◆ **WHAT TO WORK ON**
Report each line of the listing below that holds "refusal".

◆ **INPUT RECORDS**
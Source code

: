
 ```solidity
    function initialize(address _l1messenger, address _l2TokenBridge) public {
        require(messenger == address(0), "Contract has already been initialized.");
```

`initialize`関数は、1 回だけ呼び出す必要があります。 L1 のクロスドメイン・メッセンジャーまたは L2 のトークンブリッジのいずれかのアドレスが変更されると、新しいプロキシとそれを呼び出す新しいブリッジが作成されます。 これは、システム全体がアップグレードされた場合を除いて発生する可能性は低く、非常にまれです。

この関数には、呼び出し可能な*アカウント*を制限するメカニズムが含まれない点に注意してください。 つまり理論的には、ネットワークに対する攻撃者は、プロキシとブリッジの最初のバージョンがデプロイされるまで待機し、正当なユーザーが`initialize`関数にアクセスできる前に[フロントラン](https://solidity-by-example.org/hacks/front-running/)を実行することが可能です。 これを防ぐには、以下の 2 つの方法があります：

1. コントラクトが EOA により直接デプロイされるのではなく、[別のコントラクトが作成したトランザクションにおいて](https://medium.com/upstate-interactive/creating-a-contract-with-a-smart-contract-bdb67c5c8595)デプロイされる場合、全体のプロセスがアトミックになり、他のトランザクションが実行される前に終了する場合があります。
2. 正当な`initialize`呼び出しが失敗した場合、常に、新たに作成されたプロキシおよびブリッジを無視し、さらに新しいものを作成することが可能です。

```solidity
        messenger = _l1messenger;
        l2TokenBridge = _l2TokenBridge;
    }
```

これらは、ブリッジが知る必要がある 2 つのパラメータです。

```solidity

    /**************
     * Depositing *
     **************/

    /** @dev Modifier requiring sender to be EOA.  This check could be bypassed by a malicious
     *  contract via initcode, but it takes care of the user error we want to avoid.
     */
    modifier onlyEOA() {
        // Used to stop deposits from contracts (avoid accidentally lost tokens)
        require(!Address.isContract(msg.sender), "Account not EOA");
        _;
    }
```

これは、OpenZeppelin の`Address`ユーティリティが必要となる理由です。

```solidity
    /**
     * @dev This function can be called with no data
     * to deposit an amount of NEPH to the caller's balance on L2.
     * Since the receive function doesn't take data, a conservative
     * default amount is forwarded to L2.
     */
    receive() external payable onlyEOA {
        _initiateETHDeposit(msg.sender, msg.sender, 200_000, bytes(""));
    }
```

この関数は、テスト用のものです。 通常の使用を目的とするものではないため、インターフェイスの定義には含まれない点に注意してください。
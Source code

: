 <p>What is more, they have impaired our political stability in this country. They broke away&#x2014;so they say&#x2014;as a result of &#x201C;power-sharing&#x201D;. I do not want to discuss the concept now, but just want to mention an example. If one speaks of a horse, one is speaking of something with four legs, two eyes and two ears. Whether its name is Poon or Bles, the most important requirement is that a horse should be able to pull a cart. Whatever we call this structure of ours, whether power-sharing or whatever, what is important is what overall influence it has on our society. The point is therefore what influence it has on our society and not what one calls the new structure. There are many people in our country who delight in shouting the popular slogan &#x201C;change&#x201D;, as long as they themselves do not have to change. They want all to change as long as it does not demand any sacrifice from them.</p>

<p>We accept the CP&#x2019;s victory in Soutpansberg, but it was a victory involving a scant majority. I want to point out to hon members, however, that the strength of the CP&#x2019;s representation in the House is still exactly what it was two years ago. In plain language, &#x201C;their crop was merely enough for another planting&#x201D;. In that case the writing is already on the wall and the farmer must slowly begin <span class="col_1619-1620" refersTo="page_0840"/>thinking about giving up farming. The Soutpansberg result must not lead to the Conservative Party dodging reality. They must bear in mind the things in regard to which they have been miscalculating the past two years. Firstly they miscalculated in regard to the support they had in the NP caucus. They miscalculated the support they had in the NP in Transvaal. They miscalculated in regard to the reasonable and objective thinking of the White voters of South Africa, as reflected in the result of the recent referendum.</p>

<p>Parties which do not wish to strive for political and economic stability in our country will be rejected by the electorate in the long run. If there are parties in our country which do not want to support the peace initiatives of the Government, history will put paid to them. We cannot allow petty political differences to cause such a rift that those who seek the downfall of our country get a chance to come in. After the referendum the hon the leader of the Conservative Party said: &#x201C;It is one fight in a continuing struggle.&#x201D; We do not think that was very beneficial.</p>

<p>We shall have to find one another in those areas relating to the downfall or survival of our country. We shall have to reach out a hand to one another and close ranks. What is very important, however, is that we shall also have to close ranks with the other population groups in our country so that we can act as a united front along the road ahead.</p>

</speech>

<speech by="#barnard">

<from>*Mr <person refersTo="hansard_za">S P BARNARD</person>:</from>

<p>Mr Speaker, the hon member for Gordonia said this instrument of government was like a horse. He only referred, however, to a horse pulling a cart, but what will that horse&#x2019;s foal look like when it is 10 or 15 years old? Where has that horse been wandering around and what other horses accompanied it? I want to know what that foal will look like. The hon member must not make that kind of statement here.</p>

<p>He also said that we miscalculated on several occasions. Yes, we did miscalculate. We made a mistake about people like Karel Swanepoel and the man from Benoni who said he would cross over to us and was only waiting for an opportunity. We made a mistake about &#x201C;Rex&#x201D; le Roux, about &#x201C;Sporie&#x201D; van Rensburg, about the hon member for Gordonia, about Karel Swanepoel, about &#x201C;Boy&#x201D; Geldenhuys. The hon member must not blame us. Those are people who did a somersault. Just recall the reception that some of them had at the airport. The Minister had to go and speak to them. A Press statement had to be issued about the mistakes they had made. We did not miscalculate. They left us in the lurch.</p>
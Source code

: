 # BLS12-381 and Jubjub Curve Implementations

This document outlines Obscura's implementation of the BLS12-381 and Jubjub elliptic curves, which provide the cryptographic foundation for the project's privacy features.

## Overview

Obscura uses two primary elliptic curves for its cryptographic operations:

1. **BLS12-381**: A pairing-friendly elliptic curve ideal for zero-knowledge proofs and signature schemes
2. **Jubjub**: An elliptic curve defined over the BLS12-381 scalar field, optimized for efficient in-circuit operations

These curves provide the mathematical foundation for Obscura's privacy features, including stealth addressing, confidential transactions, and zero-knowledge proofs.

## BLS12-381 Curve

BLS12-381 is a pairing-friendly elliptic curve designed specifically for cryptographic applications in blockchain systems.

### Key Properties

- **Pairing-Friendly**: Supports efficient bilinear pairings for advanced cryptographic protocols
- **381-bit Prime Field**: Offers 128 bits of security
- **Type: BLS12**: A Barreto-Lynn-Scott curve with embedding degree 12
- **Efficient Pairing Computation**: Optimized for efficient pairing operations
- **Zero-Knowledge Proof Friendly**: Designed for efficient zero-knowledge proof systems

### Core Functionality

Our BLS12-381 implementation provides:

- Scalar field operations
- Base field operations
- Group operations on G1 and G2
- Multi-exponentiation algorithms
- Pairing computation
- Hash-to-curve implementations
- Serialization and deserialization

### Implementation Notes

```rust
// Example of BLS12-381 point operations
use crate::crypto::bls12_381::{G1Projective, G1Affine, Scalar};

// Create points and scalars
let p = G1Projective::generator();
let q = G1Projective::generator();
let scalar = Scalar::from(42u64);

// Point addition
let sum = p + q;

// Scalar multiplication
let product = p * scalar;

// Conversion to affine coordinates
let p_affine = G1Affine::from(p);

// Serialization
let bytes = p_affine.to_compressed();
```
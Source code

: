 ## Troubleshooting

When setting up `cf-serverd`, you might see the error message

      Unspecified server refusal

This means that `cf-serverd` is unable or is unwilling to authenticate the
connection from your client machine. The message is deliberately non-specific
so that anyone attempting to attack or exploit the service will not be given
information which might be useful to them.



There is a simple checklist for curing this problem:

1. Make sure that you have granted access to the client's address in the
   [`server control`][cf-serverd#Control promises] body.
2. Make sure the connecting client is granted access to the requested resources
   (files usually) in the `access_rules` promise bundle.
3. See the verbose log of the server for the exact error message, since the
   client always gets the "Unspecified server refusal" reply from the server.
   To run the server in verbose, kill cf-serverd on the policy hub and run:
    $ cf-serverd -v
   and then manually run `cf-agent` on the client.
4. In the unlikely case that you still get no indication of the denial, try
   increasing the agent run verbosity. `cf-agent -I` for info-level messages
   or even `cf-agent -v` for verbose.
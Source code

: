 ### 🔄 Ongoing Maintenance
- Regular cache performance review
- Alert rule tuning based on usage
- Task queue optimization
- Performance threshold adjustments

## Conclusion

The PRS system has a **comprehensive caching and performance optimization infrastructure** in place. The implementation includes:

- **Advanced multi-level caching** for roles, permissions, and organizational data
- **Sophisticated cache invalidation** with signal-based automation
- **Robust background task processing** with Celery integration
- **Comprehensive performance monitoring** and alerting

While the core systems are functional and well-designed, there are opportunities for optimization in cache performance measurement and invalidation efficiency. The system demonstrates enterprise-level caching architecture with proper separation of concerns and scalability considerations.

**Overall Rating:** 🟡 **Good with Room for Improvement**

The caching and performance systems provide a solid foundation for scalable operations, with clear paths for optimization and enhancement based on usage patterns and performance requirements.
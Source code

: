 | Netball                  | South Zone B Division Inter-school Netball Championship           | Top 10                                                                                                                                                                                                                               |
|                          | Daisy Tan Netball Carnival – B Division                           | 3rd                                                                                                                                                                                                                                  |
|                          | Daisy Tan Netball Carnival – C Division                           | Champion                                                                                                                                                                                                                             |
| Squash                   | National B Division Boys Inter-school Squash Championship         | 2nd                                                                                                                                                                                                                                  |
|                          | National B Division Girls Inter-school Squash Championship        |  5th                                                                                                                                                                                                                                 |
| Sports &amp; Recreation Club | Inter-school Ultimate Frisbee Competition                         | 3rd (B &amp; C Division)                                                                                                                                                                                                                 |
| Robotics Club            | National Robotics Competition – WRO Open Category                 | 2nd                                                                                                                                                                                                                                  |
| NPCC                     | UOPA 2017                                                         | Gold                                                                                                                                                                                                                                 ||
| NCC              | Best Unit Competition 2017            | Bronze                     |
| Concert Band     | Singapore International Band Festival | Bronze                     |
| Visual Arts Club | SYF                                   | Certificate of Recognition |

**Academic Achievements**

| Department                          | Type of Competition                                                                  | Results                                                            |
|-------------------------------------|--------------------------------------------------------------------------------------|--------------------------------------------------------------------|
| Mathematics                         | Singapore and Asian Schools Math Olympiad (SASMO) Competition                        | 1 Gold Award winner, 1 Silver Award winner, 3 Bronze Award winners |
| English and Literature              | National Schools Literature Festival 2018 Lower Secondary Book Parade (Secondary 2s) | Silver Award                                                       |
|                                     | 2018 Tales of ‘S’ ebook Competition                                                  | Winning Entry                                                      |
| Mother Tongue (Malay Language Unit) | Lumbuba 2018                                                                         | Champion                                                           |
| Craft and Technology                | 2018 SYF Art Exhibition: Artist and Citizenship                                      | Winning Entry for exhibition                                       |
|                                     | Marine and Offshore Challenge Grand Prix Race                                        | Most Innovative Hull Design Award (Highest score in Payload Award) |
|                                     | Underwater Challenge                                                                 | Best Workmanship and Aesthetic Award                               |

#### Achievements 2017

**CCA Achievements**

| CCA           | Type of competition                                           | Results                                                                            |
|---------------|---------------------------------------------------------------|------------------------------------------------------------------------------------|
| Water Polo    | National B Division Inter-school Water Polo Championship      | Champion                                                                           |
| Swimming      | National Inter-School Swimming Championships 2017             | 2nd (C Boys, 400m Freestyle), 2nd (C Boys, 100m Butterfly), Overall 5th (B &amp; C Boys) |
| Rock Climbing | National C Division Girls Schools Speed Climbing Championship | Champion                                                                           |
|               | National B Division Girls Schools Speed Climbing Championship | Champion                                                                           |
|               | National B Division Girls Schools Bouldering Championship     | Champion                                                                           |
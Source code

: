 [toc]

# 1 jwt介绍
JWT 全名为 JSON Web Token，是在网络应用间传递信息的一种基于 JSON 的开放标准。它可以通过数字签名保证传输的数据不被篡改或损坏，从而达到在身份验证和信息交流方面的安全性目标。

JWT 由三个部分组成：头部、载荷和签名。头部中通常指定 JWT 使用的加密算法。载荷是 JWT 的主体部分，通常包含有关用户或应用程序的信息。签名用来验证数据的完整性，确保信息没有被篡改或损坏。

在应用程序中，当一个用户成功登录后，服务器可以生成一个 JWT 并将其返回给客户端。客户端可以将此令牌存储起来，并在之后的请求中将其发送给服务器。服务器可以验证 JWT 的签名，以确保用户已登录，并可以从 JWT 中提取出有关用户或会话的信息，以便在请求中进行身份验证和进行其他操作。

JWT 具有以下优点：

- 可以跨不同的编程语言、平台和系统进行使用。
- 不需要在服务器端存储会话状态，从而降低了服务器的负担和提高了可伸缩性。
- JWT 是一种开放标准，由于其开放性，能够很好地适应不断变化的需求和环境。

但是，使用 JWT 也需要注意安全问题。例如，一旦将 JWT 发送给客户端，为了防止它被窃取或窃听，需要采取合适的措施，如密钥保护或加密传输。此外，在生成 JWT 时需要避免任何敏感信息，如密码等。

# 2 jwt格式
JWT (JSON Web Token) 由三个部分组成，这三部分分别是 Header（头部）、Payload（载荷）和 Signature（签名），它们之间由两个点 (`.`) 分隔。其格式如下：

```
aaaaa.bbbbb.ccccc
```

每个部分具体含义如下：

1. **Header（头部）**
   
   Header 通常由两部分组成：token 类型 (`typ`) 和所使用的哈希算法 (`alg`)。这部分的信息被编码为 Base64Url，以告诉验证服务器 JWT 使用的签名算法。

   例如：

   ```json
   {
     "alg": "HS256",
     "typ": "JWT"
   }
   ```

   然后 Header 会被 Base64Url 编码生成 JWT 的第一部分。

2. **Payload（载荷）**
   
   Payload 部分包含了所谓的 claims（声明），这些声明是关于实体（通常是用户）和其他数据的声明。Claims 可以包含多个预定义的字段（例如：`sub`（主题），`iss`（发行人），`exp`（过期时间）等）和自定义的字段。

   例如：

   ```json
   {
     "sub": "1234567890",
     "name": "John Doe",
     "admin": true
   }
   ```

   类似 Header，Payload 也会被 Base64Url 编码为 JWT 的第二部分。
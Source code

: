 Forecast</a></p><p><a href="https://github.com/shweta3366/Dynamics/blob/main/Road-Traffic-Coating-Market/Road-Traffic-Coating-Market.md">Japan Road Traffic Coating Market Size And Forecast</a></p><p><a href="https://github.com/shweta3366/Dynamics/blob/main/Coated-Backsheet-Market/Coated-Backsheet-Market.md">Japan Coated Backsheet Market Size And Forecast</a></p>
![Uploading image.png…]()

◆ **ANSWER TO THIS TASK**
      Unspecified server refusal
   client always gets the "Unspecified server refusal" reply from the server.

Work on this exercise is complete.